Die Pflege sucht dringend Auszubildende. Allerdings brechen viele Menschen ihre Pflegeausbildung vorzeitig ab: Laut einem Review des Bundesinstituts für Berufsbildung (BIBB) aus dem Jahr 2021 steigen deutschlandweit etwa 25 Prozent der Auszubildenden vorzeitig aus.
Besonders dramatisch wirkt sich das in der Pflege aus, wo der seit langem bestehende Fachkräftemangel die Ausbildung neuer Pflegender dringend notwendig macht.
Unterstützung in der Ausbildung
Hier setzt die sogenannte ganzheitliche Betreuung an, die im Rahmen des Bürgergeldgesetzes ab dem 1. Juli 2023 verfügbar ist. Mit der ganzheitlichen Betreuung (§ 16k SGB II) sollen Menschen beim Aufbau ihrer Erwerbsfähigkeit unterstützt werden, auch eine Begleitung von jungen Menschen während einer Ausbildung ist möglich.
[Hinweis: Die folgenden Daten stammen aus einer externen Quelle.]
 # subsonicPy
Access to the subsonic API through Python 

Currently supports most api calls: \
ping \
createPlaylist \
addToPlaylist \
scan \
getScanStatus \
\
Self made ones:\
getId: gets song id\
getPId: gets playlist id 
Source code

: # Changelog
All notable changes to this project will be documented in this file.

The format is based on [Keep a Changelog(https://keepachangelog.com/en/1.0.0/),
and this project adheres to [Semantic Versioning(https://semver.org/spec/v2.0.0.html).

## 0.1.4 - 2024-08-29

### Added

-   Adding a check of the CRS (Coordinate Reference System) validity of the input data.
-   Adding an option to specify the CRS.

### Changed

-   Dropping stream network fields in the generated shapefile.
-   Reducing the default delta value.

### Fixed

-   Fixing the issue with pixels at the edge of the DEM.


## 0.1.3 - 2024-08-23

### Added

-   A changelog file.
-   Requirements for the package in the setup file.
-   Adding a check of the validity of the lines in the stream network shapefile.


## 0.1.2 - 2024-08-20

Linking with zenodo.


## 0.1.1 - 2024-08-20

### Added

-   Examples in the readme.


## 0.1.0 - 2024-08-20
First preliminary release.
Ziel der Begleitung ist es, dass angehende Pflegefachpersonen auch bei individuellen Schwierigkeiten die Ausbildung erfolgreich abschließen können.
Die neue Förderung nach § 16k SGB II bietet Auszubildenden verschiedene Optionen an, um sie beim Eintritt in den Arbeitsmarkt zu unterstützen. Die Betreuung kann in Form eines Einzelcoachings erfolgen, andere Möglichkeiten sind die aufsuchende Arbeit oder eine Krisenintervention.
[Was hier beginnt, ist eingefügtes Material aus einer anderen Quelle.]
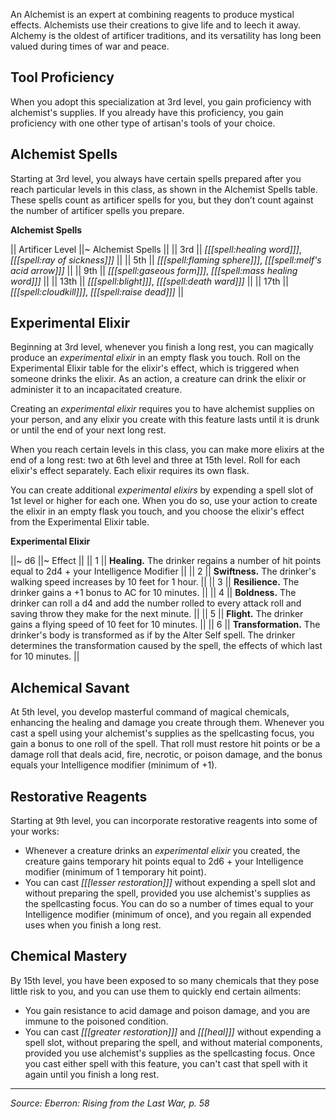 An Alchemist is an expert at combining reagents to produce mystical effects. Alchemists use their creations to give life and to leech it away. Alchemy is the oldest of artificer traditions, and its versatility has long been valued during times of war and peace.

## Tool Proficiency

When you adopt this specialization at 3rd level, you gain proficiency with alchemist's supplies. If you already have this proficiency, you gain proficiency with one other type of artisan's tools of your choice.

## Alchemist Spells

Starting at 3rd level, you always have certain spells prepared after you reach particular levels in this class, as shown in the Alchemist Spells table. These spells count as artificer spells for you, but they don’t count against the number of artificer spells you prepare.

**Alchemist Spells**

|| Artificer Level ||~ Alchemist Spells ||
|| 3rd || _[[[spell:healing word]]]_, _[[[spell:ray of sickness]]]_ ||
|| 5th || _[[[spell:flaming sphere]]]_, _[[[spell:melf's acid arrow]]]_ ||
|| 9th || _[[[spell:gaseous form]]]_, _[[[spell:mass healing word]]]_ ||
|| 13th || _[[[spell:blight]]]_, _[[[spell:death ward]]]_ ||
|| 17th || _[[[spell:cloudkill]]]_, _[[[spell:raise dead]]]_ ||

## Experimental Elixir

Beginning at 3rd level, whenever you finish a long rest, you can magically produce an _experimental elixir_ in an empty flask you touch. Roll on the Experimental Elixir table for the elixir's effect, which is triggered when someone drinks the elixir. As an action, a creature can drink the elixir or administer it to an incapacitated creature.

Creating an _experimental elixir_ requires you to have alchemist supplies on your person, and any elixir you create with this feature lasts until it is drunk or until the end of your next long rest.

When you reach certain levels in this class, you can make more elixirs at the end of a long rest: two at 6th level and three at 15th level. Roll for each elixir's effect separately. Each elixir requires its own flask.

You can create additional _experimental elixirs_ by expending a spell slot of 1st level or higher for each one. When you do so, use your action to create the elixir in an empty flask you touch, and you choose the elixir's effect from the Experimental Elixir table.

**Experimental Elixir**

||~ d6 ||~ Effect ||
|| 1 || **Healing.** The drinker regains a number of hit points equal to 2d4 + your Intelligence Modifier ||
|| 2 || **Swiftness.** The drinker's walking speed increases by 10 feet for 1 hour. ||
|| 3 || **Resilience.** The drinker gains a +1 bonus to AC for 10 minutes. ||
|| 4 || **Boldness.** The drinker can roll a d4 and add the number rolled to every attack roll and saving throw they make for the next minute. ||
|| 5 || **Flight.** The drinker gains a flying speed of 10 feet for 10 minutes. ||
|| 6 || **Transformation.** The drinker's body is transformed as if by the Alter Self spell. The drinker determines the transformation caused by the spell, the effects of which last for 10 minutes. ||

## Alchemical Savant

At 5th level, you develop masterful command of magical chemicals, enhancing the healing and damage you create through them. Whenever you cast a spell using your alchemist's supplies as the spellcasting focus, you gain a bonus to one roll of the spell. That roll must restore hit points or be a damage roll that deals acid, fire, necrotic, or poison damage, and the bonus equals your Intelligence modifier (minimum of +1).

## Restorative Reagents

Starting at 9th level, you can incorporate restorative reagents into some of your works:

* Whenever a creature drinks an _experimental elixir_ you created, the creature gains temporary hit points equal to 2d6 + your Intelligence modifier (minimum of 1 temporary hit point).
* You can cast _[[[lesser restoration]]]_ without expending a spell slot and without preparing the spell, provided you use alchemist's supplies as the spellcasting focus. You can do so a number of times equal to your Intelligence modifier (minimum of once), and you regain all expended uses when you finish a long rest.

## Chemical Mastery

By 15th level, you have been exposed to so many chemicals that they pose little risk to you, and you can use them to quickly end certain ailments:

* You gain resistance to acid damage and poison damage, and you are immune to the poisoned condition.
* You can cast _[[[greater restoration]]]_ and _[[[heal]]]_ without expending a spell slot, without preparing the spell, and without material components, provided you use alchemist's supplies as the spellcasting focus. Once you cast either spell with this feature, you can't cast that spell with it again until you finish a long rest.

----

*Source: Eberron: Rising from the Last War, p. 58*
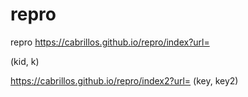 # repro
repro
https://cabrillos.github.io/repro/index?url=

(kid, k)

https://cabrillos.github.io/repro/index2?url=
(key, key2)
Dabei sind die behandelten Problembereiche sehr vielseitig: Schuldnerberatung, Unterstützung bei Gesundheitsproblemen oder Suchtproblematiken gehören genauso dazu wie Alltagshilfen wie der Umgang mit Geld oder die Hilfe bei Behördengängen. Wichtig ist bei allen Angeboten, dass der Coach keine Aufgaben für die Auszubildenden übernehmen, sondern diese nur zur Selbsthilfe anleiten soll.
Ausbildungsabbrüche: So kann Coaching helfen
Der Erfolg der Maßnahme hängt stark davon ab, aus welchen Gründen sich Menschen entschließen, die Ausbildung vorzeitig abzubrechen. In einigen Punkten ist die Begleitung durch ein Coaching sicherlich hilfreich.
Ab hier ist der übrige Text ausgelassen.